Work instruction: All lines in the entries below that hold "是基于Java开发的一种持续集成工具" make up the answer.

Information given:
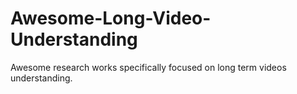 # Awesome-Long-Video-Understanding
Awesome research works specifically focused on long term videos understanding.
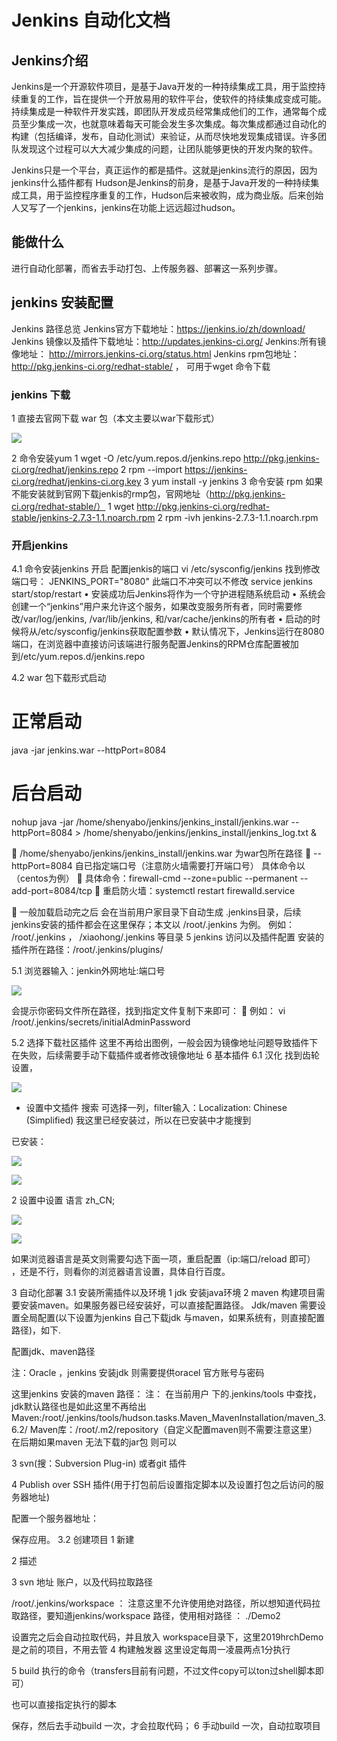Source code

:# Jenkins 自动化文档

## Jenkins介绍
Jenkins是一个开源软件项目，是基于Java开发的一种持续集成工具，用于监控持续重复的工作，旨在提供一个开放易用的软件平台，使软件的持续集成变成可能。 
持续集成是一种软件开发实践，即团队开发成员经常集成他们的工作，通常每个成员至少集成一次，也就意味着每天可能会发生多次集成。每次集成都通过自动化的构建（包括编译，发布，自动化测试）来验证，从而尽快地发现集成错误。许多团队发现这个过程可以大大减少集成的问题，让团队能够更快的开发内聚的软件。

Jenkins只是一个平台，真正运作的都是插件。这就是jenkins流行的原因，因为jenkins什么插件都有 
Hudson是Jenkins的前身，是基于Java开发的一种持续集成工具，用于监控程序重复的工作，Hudson后来被收购，成为商业版。后来创始人又写了一个jenkins，jenkins在功能上远远超过hudson。

## 能做什么

进行自动化部署，而省去手动打包、上传服务器、部署这一系列步骤。

## jenkins 安装配置

Jenkins 路径总览
Jenkins官方下载地址：https://jenkins.io/zh/download/
Jenkins 镜像以及插件下载地址：http://updates.jenkins-ci.org/ 
Jenkins:所有镜像地址： http://mirrors.jenkins-ci.org/status.html 
Jenkins rpm包地址：http://pkg.jenkins-ci.org/redhat-stable/ ， 可用于wget 命令下载

### jenkins 下载

1 直接去官网下载 war 包（本文主要以war下载形式）
 

 ![](assets/001/02/01-1614302808724.png)

2 命令安装yum
1 wget -O /etc/yum.repos.d/jenkins.repo http://pkg.jenkins-ci.org/redhat/jenkins.repo
2 rpm --import https://jenkins-ci.org/redhat/jenkins-ci.org.key
3 yum install -y jenkins
3 命令安装 rpm
如果不能安装就到官网下载jenkis的rmp包，官网地址（http://pkg.jenkins-ci.org/redhat-stable/）
1 wget http://pkg.jenkins-ci.org/redhat-stable/jenkins-2.7.3-1.1.noarch.rpm
2 rpm -ivh jenkins-2.7.3-1.1.noarch.rpm

###  开启jenkins

4.1 命令安装jenkins 开启
配置jenkis的端口
 vi /etc/sysconfig/jenkins
找到修改端口号：
JENKINS_PORT="8080"  此端口不冲突可以不修改 
service jenkins start/stop/restart
•	安装成功后Jenkins将作为一个守护进程随系统启动
•	系统会创建一个“jenkins”用户来允许这个服务，如果改变服务所有者，同时需要修改/var/log/jenkins, /var/lib/jenkins, 和/var/cache/jenkins的所有者
•	启动的时候将从/etc/sysconfig/jenkins获取配置参数
•	默认情况下，Jenkins运行在8080端口，在浏览器中直接访问该端进行服务配置Jenkins的RPM仓库配置被加到/etc/yum.repos.d/jenkins.repo

4.2 war 包下载形式启动

# 正常启动

java -jar jenkins.war --httpPort=8084 

# 后台启动

nohup java -jar /home/shenyabo/jenkins/jenkins_install/jenkins.war --httpPort=8084  > /home/shenyabo/jenkins/jenkins_install/jenkins_log.txt &

	/home/shenyabo/jenkins/jenkins_install/jenkins.war 为war包所在路径
	--httpPort=8084 自已指定端口号（注意防火墙需要打开端口号）
具体命令以（centos为例）
	具体命令：firewall-cmd --zone=public --permanent --add-port=8084/tcp
	重启防火墙：systemctl restart firewalld.service

	一般加载启动完之后 会在当前用户家目录下自动生成 .jenkins目录，后续jenkins安装的插件都会在这里保存；本文以 /root/.jenkins 为例。
例如： /root/.jenkins  ， /xiaohong/.jenkins 等目录
5 jenkins 访问以及插件配置
安装的插件所在路径：/root/.jenkins/plugins/

5.1 浏览器输入：jenkin外网地址:端口号


![](assets/001/02/01-1614302888514.png)
 
会提示你密码文件所在路径，找到指定文件复制下来即可：
	例如： vi /root/.jenkins/secrets/initialAdminPassword

5.2 选择下载社区插件
这里不再给出图例，一般会因为镜像地址问题导致插件下在失败，后续需要手动下载插件或者修改镜像地址
6  基本插件
6.1 汉化
找到齿轮 设置，
 

![](assets/001/02/01-1614302905698.png)

* 设置中文插件
搜索 可选择一列，filter输入：Localization: Chinese (Simplified) 
我这里已经安装过，所以在已安装中才能搜到

 
已安装：
 
![](assets/001/02/01-1614302927326.png)


![](assets/001/02/01-1614302936601.png)


2 设置中设置 语言 zh_CN;
 

 ![](assets/001/02/01-1614302950499.png)
 
![](assets/001/02/01-1614302976943.png)

如果浏览器语言是英文则需要勾选下面一项，重启配置（ip:端口/reload 即可） ，还是不行，则看你的浏览器语言设置，具体自行百度。

3 自动化部署
3.1 安装所需插件以及环境
1 jdk 
安装java环境
2 maven
构建项目需要安装maven。如果服务器已经安装好，可以直接配置路径。
Jdk/maven 需要设置全局配置(以下设置为jenkins 自己下载jdk 与maven，如果系统有，则直接配置路径)，如下.
 
配置jdk、maven路径
 
注：Oracle ，jenkins 安装jdk 则需要提供oracel 官方账号与密码
    
 
这里jenkins 安装的maven 路径：
注： 在当前用户 下的.jenkins/tools 中查找，jdk默认路径也是如此这里不再给出
Maven:/root/.jenkins/tools/hudson.tasks.Maven_MavenInstallation/maven_3.6.2/
Maven库：/root/.m2/repository（自定义配置maven则不需要注意这里）
在后期如果maven 无法下载的jar包 则可以

3 svn(搜：Subversion Plug-in) 或者git 插件
 

4 Publish over SSH  插件(用于打包前后设置指定脚本以及设置打包之后访问的服务器地址)

配置一个服务器地址：
 
 

保存应用。
3.2 创建项目
1 新建
 

 
2 描述
 
3 svn 地址 账户，以及代码拉取路径
 
/root/.jenkins/workspace ： 注意这里不允许使用绝对路径，所以想知道代码拉取路径，要知道jenkins/workspace 路径，使用相对路径 ： ./Demo2
 
 
设置完之后会自动拉取代码，并且放入 workspace目录下，这里2019hrchDemo是之前的项目，不用去管
4 构建触发器
这里设定每周一凌晨两点1分执行
 
5 build 执行的命令（transfers目前有问题，不过文件copy可以ton过shell脚本即可）
 

 

也可以直接指定执行的脚本

保存，然后去手动build 一次，才会拉取代码；
6 手动build 一次，自动拉取项目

Solution for this task:
Jenkins是一个开源软件项目，是基于Java开发的一种持续集成工具，用于监控持续重复的工作，旨在提供一个开放易用的软件平台，使软件的持续集成变成可能。 
Hudson是Jenkins的前身，是基于Java开发的一种持续集成工具，用于监控程序重复的工作，Hudson后来被收购，成为商业版。后来创始人又写了一个jenkins，jenkins在功能上远远超过hudson。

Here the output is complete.